A U.S. district judge in Illinois has dismissed a police training firm’s suit accusing Netflix and director Ava DuVernay of making “false and defamatory” remarks in the award-winning miniseries “When They See Us.”

The four-part drama, which tells the true-life story of the Central Park Five, was at the center of a lawsuit brought last year by the firm now behind the dissemination of the techniques taught by ex-cop-turned-consultant John E. Reid. In it, Chicago-based John E. Reid & Associates — Reid died in 1982 — claimed the series disparaged the practice known as the Reid Technique, an interrogation and interviewing method pioneered by Reid and his company.

Ava DuVernay
Hollywood director Ava DuVernay and Netflix have been targeted in a pair of lawsuits alleging defamation in the wake of the release of her “When They See Us” miniseries last year. (Photo: Rodin Eckenroth/WireImage)

The technique started being developed in 1947, according to the company’s website and is “now the most widely used approach to question subjects in the world.”

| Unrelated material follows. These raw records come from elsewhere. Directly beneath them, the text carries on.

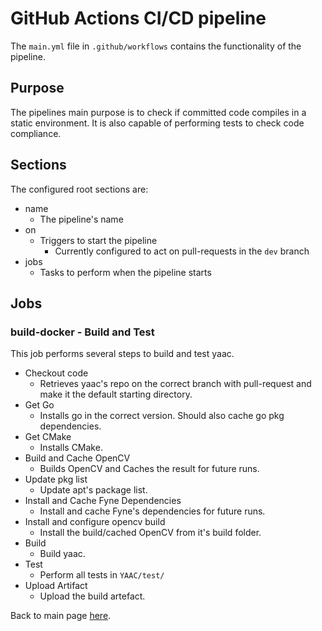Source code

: # GitHub Actions CI/CD pipeline

The `main.yml` file in `.github/workflows` contains the functionality of the pipeline. 

## Purpose
The pipelines main purpose is to check if committed code compiles in a static environment. It is also capable of performing tests to check code compliance.

## Sections
The configured root sections are:
- name
   - The pipeline's name
- on
   - Triggers to start the pipeline
      - Currently configured to act on pull-requests in the `dev` branch
- jobs
  - Tasks to perform when the pipeline starts

## Jobs
### build-docker - Build and Test
This job performs several steps to build and test yaac.
- Checkout code
   - Retrieves yaac's repo on the correct branch with pull-request and make it the default starting directory.
- Get Go
   - Installs go in the correct version. Should also cache go pkg dependencies.
- Get CMake
   - Installs CMake.
- Build and Cache OpenCV
   - Builds OpenCV and Caches the result for future runs.
- Update pkg list
   - Update apt's package list.
- Install and Cache Fyne Dependencies
   - Install and cache Fyne's dependencies for future runs.
- Install and configure opencv build
   - Install the build/cached OpenCV from it's build folder.
- Build
   - Build yaac.
- Test
   - Perform all tests in `YAAC/test/`
- Upload Artifact
  - Upload the build artefact.


Back to main page [here](https://github.com/DHBW-SE-2023/Wiki/blob/main/README.md).
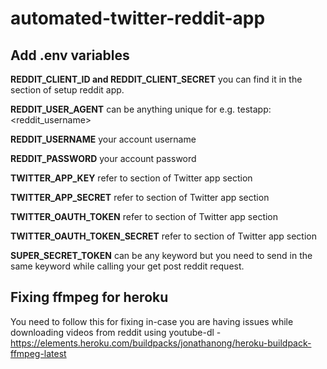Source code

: # automated-twitter-reddit-app

## Add .env variables

**REDDIT_CLIENT_ID and REDDIT_CLIENT_SECRET** you can find it in the section of setup reddit app.

**REDDIT_USER_AGENT** can be anything unique for e.g. testapp:<reddit_username>

**REDDIT_USERNAME** your account username

**REDDIT_PASSWORD** your account password

**TWITTER_APP_KEY** refer to section of Twitter app section

**TWITTER_APP_SECRET** refer to section of Twitter app section

**TWITTER_OAUTH_TOKEN** refer to section of Twitter app section

**TWITTER_OAUTH_TOKEN_SECRET** refer to section of Twitter app section

**SUPER_SECRET_TOKEN** can be any keyword but you need to send in the same keyword while calling your get post reddit request. 


## Fixing ffmpeg for heroku

You need to follow this for fixing in-case you are having issues while downloading videos from reddit using youtube-dl - https://elements.heroku.com/buildpacks/jonathanong/heroku-buildpack-ffmpeg-latest
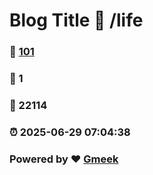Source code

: # Blog Title :link: /life 
### :page_facing_up: [101](/life/tag.html) 
### :speech_balloon: 1 
### :hibiscus: 22114 
### :alarm_clock: 2025-06-29 07:04:38 
### Powered by :heart: [Gmeek](https://github.com/Meekdai/Gmeek)
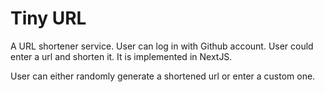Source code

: # Tiny URL

A URL shortener service. User can log in with Github account.
User could enter a url and shorten it. It is implemented in NextJS.

User can either randomly generate a shortened url or enter a
custom one.
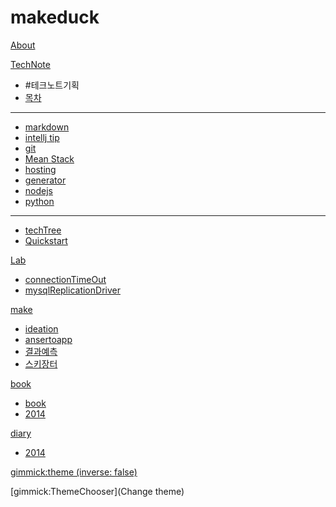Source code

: # makeduck

[About](index.md)

[TechNote]()

  * #테크노트기획
  * [목차](technote.md)
  ----------
  * [markdown](markdown.md)
  * [intellj tip](intellij.md)
  * [git](git.md)
  * [Mean Stack](meanstack.md)
  * [hosting](hosting.md)
  * [generator](generator.md)
  * [nodejs](nodejs.md)
  * [python](python.md)
  ------------
  * [techTree](techtree.md)
  * [Quickstart](quickstart.md)


[Lab]()

  * [connectionTimeOut](connectionTimeOut.md)
  * [mysqlReplicationDriver](mysqlReplicationDriver.md)

[make]()

  * [ideation](ideation.md)
  * [ansertoapp](ansertoapp.md)
  * [결과예측](preresult.md)
  * [스키장터](skijangter.md)

[book]()

  * [book](book.md)
  * [2014](book2014.md)

[diary]()

  * [2014](diary2014.md)


[gimmick:theme (inverse: false)](yeti)

[gimmick:ThemeChooser](Change theme)

<!-- counter pixel for counting visitors -->
<!-- <img src="http://stats.markdown.io/mdwiki_info.gif" style="display:none;"/> -->

<script type="text/javascript">

  var _gaq = _gaq || [];
  _gaq.push(['_setAccount', 'UA-44627253-1']);
  _gaq.push(['_trackPageview']);

  (function() {
    var ga = document.createElement('script'); ga.type = 'text/javascript'; ga.async = true;
    ga.src = ('https:' == document.location.protocol ? 'https://ssl' : 'http://www') + '.google-analytics.com/ga.js';
    var s = document.getElementsByTagName('script')[0]; s.parentNode.insertBefore(ga, s);
  })();

</script>
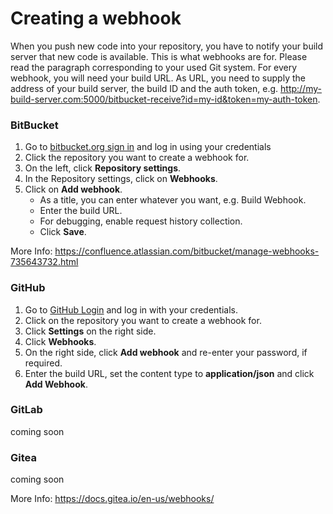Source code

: # Creating a webhook

When you push new code into your repository, you have to notify your build server that new code
is available. This is what webhooks are for. Please read the paragraph corresponding to your used
Git system. For every webhook, you will need your build URL. As URL, you need to 
supply the address of your build server, the build ID and the auth token,
e.g. http://my-build-server.com:5000/bitbucket-receive?id=my-id&token=my-auth-token.

### BitBucket

1. Go to [bitbucket.org sign in](https://bitbucket.org/account/signin/) and log in using your credentials
2. Click the repository you want to create a webhook for.
3. On the left, click __Repository settings__.
4. In the Repository settings, click on __Webhooks__.
5. Click on __Add webhook__.
    * As a title, you can enter whatever you want, e.g. Build Webhook.
    * Enter the build URL.
    * For debugging, enable request history collection.
    * Click __Save__.

More Info: https://confluence.atlassian.com/bitbucket/manage-webhooks-735643732.html

### GitHub

1. Go to [GitHub Login](https://github.com/login) and log in with your credentials.
2. Click on the repository you want to create a webhook for.
3. Click __Settings__ on the right side.
4. Click __Webhooks__.
5. On the right side, click __Add webhook__ and re-enter your password, if required.
6. Enter the build URL, set the content type to __application/json__ and click __Add Webhook__.

### GitLab

coming soon



### Gitea

coming soon

More Info: https://docs.gitea.io/en-us/webhooks/

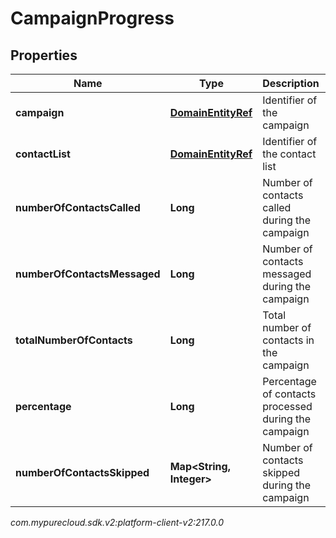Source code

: # CampaignProgress


## Properties

| Name | Type | Description | Notes |
| ------------ | ------------- | ------------- | ------------- |
| **campaign** | [**DomainEntityRef**](DomainEntityRef) | Identifier of the campaign |  |
| **contactList** | [**DomainEntityRef**](DomainEntityRef) | Identifier of the contact list |  |
| **numberOfContactsCalled** | **Long** | Number of contacts called during the campaign |  [optional] |
| **numberOfContactsMessaged** | **Long** | Number of contacts messaged during the campaign |  [optional] |
| **totalNumberOfContacts** | **Long** | Total number of contacts in the campaign |  [optional] |
| **percentage** | **Long** | Percentage of contacts processed during the campaign |  [optional] |
| **numberOfContactsSkipped** | **Map&lt;String, Integer&gt;** | Number of contacts skipped during the campaign |  [optional] |




_com.mypurecloud.sdk.v2:platform-client-v2:217.0.0_
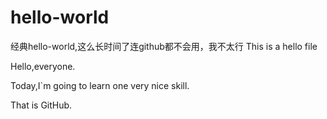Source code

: # hello-world
经典hello-world,这么长时间了连github都不会用，我不太行
This is a hello file

Hello,everyone.

Today,I`m going to learn one very nice skill.

That is GitHub.
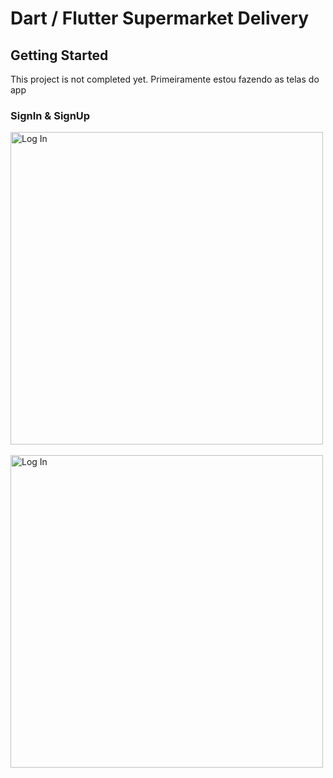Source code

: # Dart / Flutter Supermarket Delivery

## Getting Started

This project is not completed yet. Primeiramente estou fazendo as telas do app

### SignIn & SignUp

<img src="https://github.com/KaduComC/tcc/blob/master/telas/screen_signIn.jpeg" alt="Log In" height="500em"> &nbsp;&nbsp;&nbsp;&nbsp; <img src="https://github.com/KaduComC/tcc/blob/master/telas/screen_signUp.jpeg" alt="Log In" height="500em">
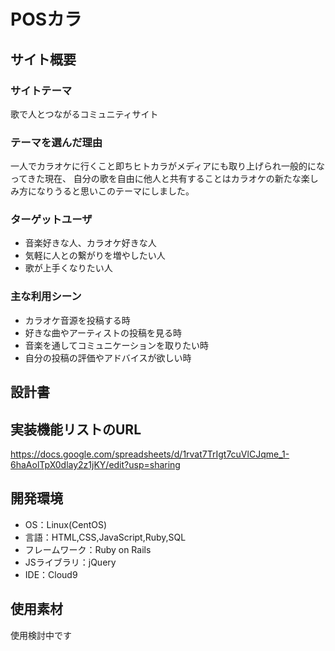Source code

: # POSカラ

## サイト概要
### サイトテーマ
歌で人とつながるコミュニティサイト

### テーマを選んだ理由
一人でカラオケに行くこと即ちヒトカラがメディアにも取り上げられ一般的になってきた現在、
自分の歌を自由に他人と共有することはカラオケの新たな楽しみ方になりうると思いこのテーマにしました。

### ターゲットユーザ
- 音楽好きな人、カラオケ好きな人
- 気軽に人との繋がりを増やしたい人
- 歌が上手くなりたい人

### 主な利用シーン
- カラオケ音源を投稿する時
- 好きな曲やアーティストの投稿を見る時
- 音楽を通してコミュニケーションを取りたい時
- 自分の投稿の評価やアドバイスが欲しい時

## 設計書

## 実装機能リストのURL
https://docs.google.com/spreadsheets/d/1rvat7TrIgt7cuVlCJqme_1-6haAolTpX0dlay2z1jKY/edit?usp=sharing

## 開発環境
- OS：Linux(CentOS)
- 言語：HTML,CSS,JavaScript,Ruby,SQL
- フレームワーク：Ruby on Rails
- JSライブラリ：jQuery
- IDE：Cloud9

## 使用素材
<!--- 外部サービスの画像素材・音声素材を使用した場合は、必ずサービス名とURLを明記してください。-->
<!--- 使用しない場合は、使用素材の項目をREADMEから削除してください。-->
使用検討中です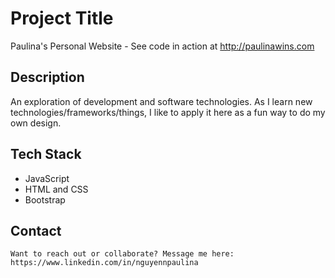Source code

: # Project Title
Paulina's Personal Website - See code in action at http://paulinawins.com

## Description
An exploration of development and software technologies. As I learn new technologies/frameworks/things, I like to apply it here as a fun way to do my own design.

## Tech Stack
- JavaScript 
- HTML and CSS
- Bootstrap

## Contact
``
Want to reach out or collaborate?
Message me here: https://www.linkedin.com/in/nguyennpaulina
``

Reid & Associates specifically took issue with a portion of dialogue spoken during the fourth and final episode of the acclaimed series between prosecutors and an NYPD detective involved in coercing confessions from the five teens — Antron McCray, Yusef Salaam, Kevin Richardson, Raymond Santana and Korey Wise.

“You squeezed statements out of them after 42 hours of questioning and coercing, without food, bathroom breaks, withholding parental supervision. The Reid Technique has been universally rejected. That’s truth to you,” a composite prosecutor character tells NYPD Detective Michael Sheehan in one scene in the series.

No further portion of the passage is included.